Матушка как раз полностью очистила дом. Rien [50] , полная околесица. Еще одна чокнутая англо-канадка. Хотя в данном случае этого следовало ожидать. Он с первого взгляда понял, что у этой старушенции не все дома. Закутанная в бесчисленные свитера и пледы, она напоминала бесформенный куль с грязным бельем, снабженный головой. Точнее, головкой. Очень маленькой и усохшей. Десять волосинок, уцелевших на морщинистом скальпе, стояли дыбом.
Она была похожа на какого-то особенно нелепого персонажа из «Маппет- шоу».

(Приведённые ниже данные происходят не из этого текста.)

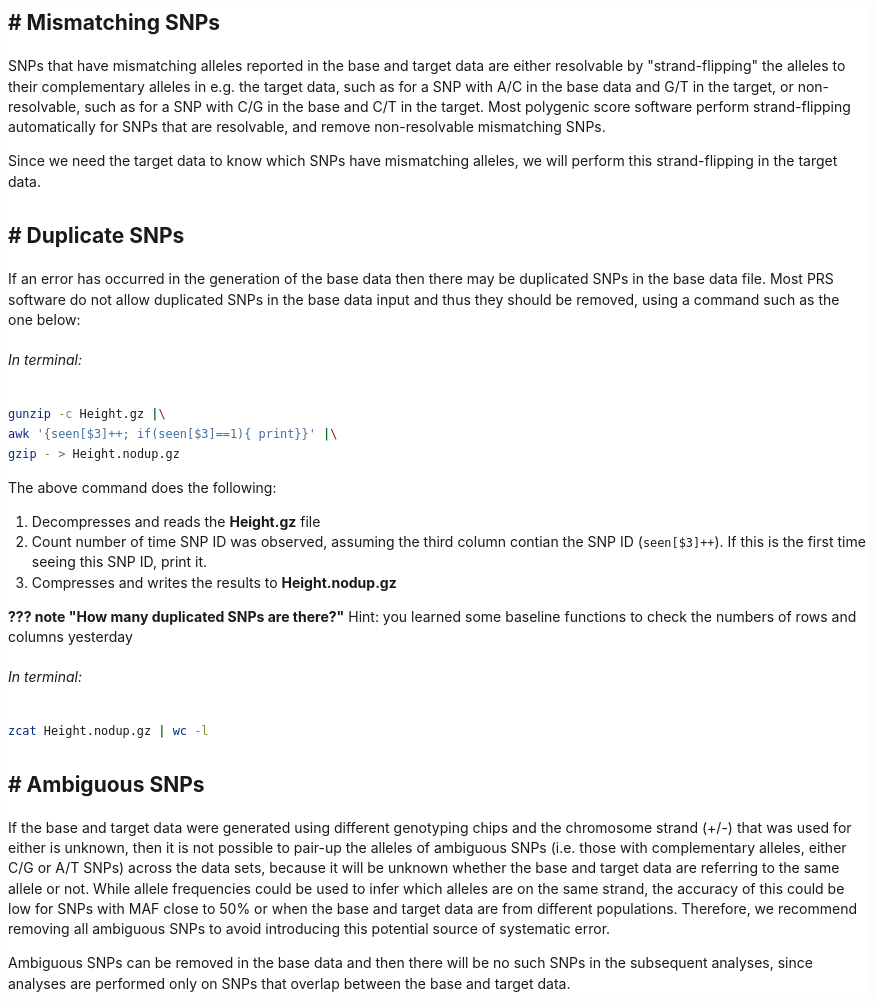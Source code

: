 ## \# Mismatching SNPs
SNPs that have mismatching alleles reported in the base and target data are either resolvable by "strand-flipping" the alleles to their complementary alleles in e.g. the target data, such as for a SNP with A/C in the base data and G/T in the target, or non-resolvable, such as for a SNP with C/G in the base and C/T in the target. 
Most polygenic score software perform strand-flipping automatically for SNPs that are resolvable, and remove non-resolvable mismatching SNPs.


Since we need the target data to know which SNPs have mismatching alleles, we will perform this strand-flipping in the target data.

## \# Duplicate SNPs
If an error has occurred in the generation of the base data then there may be duplicated SNPs in the base data file.
Most PRS software do not allow duplicated SNPs in the base data input and thus they should be removed, using a command such as the one below: 

###### In terminal:
```bash
gunzip -c Height.gz |\
awk '{seen[$3]++; if(seen[$3]==1){ print}}' |\
gzip - > Height.nodup.gz
```

The above command does the following:

1. Decompresses and reads the **Height.gz** file
2. Count number of time SNP ID was observed, assuming the third column contian the SNP ID (`seen[$3]++`). If this is the first time seeing this SNP ID, print it.     
3. Compresses and writes the results to **Height.nodup.gz**

**??? note "How many duplicated SNPs are there?"**
Hint: you learned some baseline functions to check the numbers of rows and columns yesterday

###### In terminal:
```bash
zcat Height.nodup.gz | wc -l
```

## \# Ambiguous SNPs
If the base and target data were generated using different genotyping chips and the chromosome strand (+/-) that was used for either is unknown, then it is not possible to pair-up the alleles of ambiguous SNPs (i.e. those with complementary alleles, either C/G or A/T SNPs) across the data sets, because it will be unknown whether the base and target data are referring to the same allele or not. While allele frequencies could be used to infer which alleles are on the same strand, the accuracy of this could be low for SNPs with MAF close to 50% or when the base and target data are from different populations. Therefore, we recommend removing all ambiguous SNPs to avoid introducing this potential source of systematic error.

Ambiguous SNPs can be removed in the base data and then there will be no such SNPs in the subsequent analyses, since analyses are performed only on SNPs that overlap between the base and target data.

— Désolé, mais qu'est-ce que vous avez dit? [51] — решил он попытать счастья еще раз, уже по-французски.
— Матушка. Как. Раз. Полностью. Очистила. Дом, — отчетливо повторила пожилая женщина на удивление звучным голосом.

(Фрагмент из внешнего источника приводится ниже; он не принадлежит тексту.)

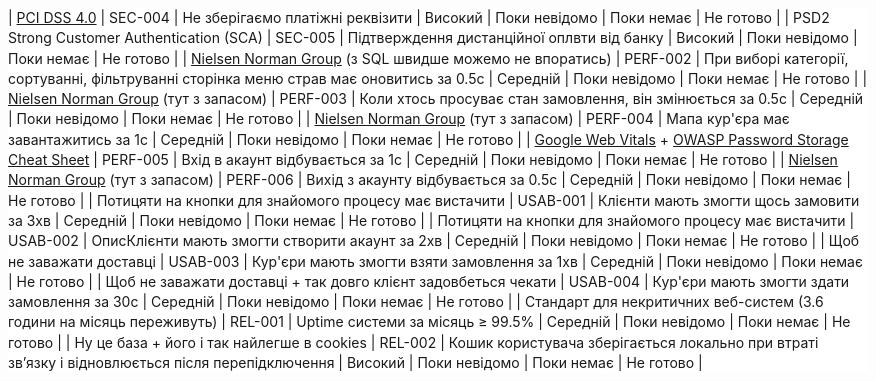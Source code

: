 | [PCI DSS 4.0](https://www.pcisecuritystandards.org/)                                                                                                                          | SEC-004   | Не зберігаємо платіжні реквізити                                                                                     | Високий   | Поки невідомо     | Поки немає       | Не готово |
| PSD2 Strong Customer Authentication (SCA)                                                                                                                                     | SEC-005   | Підтверждення дистанційної оплвти від банку                                                                          | Високий   | Поки невідомо     | Поки немає       | Не готово |
| [Nielsen Norman Group](https://www.nngroup.com/articles/response-times-3-important-limits/) (з SQL швидше можемо не впоратись)                                                | PERF-002  | При виборі категорії, сортуванні, фільтруванні сторінка меню страв має оновитись за 0.5с                             | Середній  | Поки невідомо     | Поки немає       | Не готово |
| [Nielsen Norman Group](https://www.nngroup.com/articles/response-times-3-important-limits/) (тут з запасом)                                                                   | PERF-003  | Коли хтось просуває стан замовлення, він змінюється за 0.5с                                                          | Середній  | Поки невідомо     | Поки немає       | Не готово |
| [Nielsen Norman Group](https://www.nngroup.com/articles/response-times-3-important-limits/) (тут з запасом)                                                                   | PERF-004  | Мапа кур'єра має завантажитись за 1с                                                                                 | Середній  | Поки невідомо     | Поки немає       | Не готово |
| [Google Web Vitals](https://web.dev/articles/vitals) + [OWASP Password Storage Cheat Sheet](https://cheatsheetseries.owasp.org/cheatsheets/Password_Storage_Cheat_Sheet.html) | PERF-005  | Вхід в акаунт відбувається за 1с                                                                                     | Середній  | Поки невідомо     | Поки немає       | Не готово |
| [Nielsen Norman Group](https://www.nngroup.com/articles/response-times-3-important-limits/) (тут з запасом)                                                                   | PERF-006  | Вихід з акаунту відбувається за 0.5с                                                                                 | Середній  | Поки невідомо     | Поки немає       | Не готово |
| Потицяти на кнопки для знайомого процесу має вистачити                                                                                                                        | USAB-001  | Клієнти мають змогти щось замовити за 3хв                                                                            | Середній  | Поки невідомо     | Поки немає       | Не готово |
| Потицяти на кнопки для знайомого процесу має вистачити                                                                                                                        | USAB-002  | ОписКлієнти мають змогти створити акаунт за 2хв                                                                      | Середній  | Поки невідомо     | Поки немає       | Не готово |
| Щоб не заважати доставці                                                                                                                                                      | USAB-003  | Кур'єри мають змогти взяти замовлення за 1хв                                                                         | Середній  | Поки невідомо     | Поки немає       | Не готово |
| Щоб не заважати доставці + так довго клієнт задовбеться чекати                                                                                                                | USAB-004  | Кур'єри мають змогти здати замовлення за 30с                                                                         | Середній  | Поки невідомо     | Поки немає       | Не готово |
| Стандарт для некритичних веб-систем (3.6 години на місяць переживуть)                                                                                                         | REL-001   | Uptime системи за місяць ≥ 99.5%                                                                                     | Середній  | Поки невідомо     | Поки немає       | Не готово |
| Ну це база + його і так найлегше в cookies                                                                                                                                    | REL-002   | Кошик користувача зберігається локально при втраті зв’язку і відновлюється після перепідключення                     | Високий   | Поки невідомо     | Поки немає       | Не готово |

От Гамаша, внимательно наблюдавшего за происходящим, не укрылись улыбки, которыми быстро обменялись Эмили и Беатрис. В них не было ни злобы, ни ехидства. Скорее, они улыбались так, как обычно улыбаются люди, услышав старую и хорошо знакомую шутку.
— Простите, мадам, давайте выясним, правильно ли вы поняли мой вопрос. Вы говорите о матче по керлингу?
— Все ясно, — рассмеялась Кей. Это был хороший, добрый смех, и Бювуар сразу это понял по тому, как он преобразил лицо этой пожилой женщины, которое сразу перестало ему казаться подозрительным и неприятным. — Да. Хотите верьте, хотите нет, но я говорила именно о матче по керлингу. Матушка — это она. — С этими словами пожилая дама ткнула пальцем в сторону своей подруги в пурпурном балахоне.
Почему-то это совсем не удивило Бювуара. Эта «Матушка» ему сразу не понравилась. Какая нормальная женщина станет настаивать на том, чтобы ее называли Матушкой? Если, конечно, она не мать-настоятельница. Но, глядя на даму в пурпуре, Бювуар в этом сильно сомневался.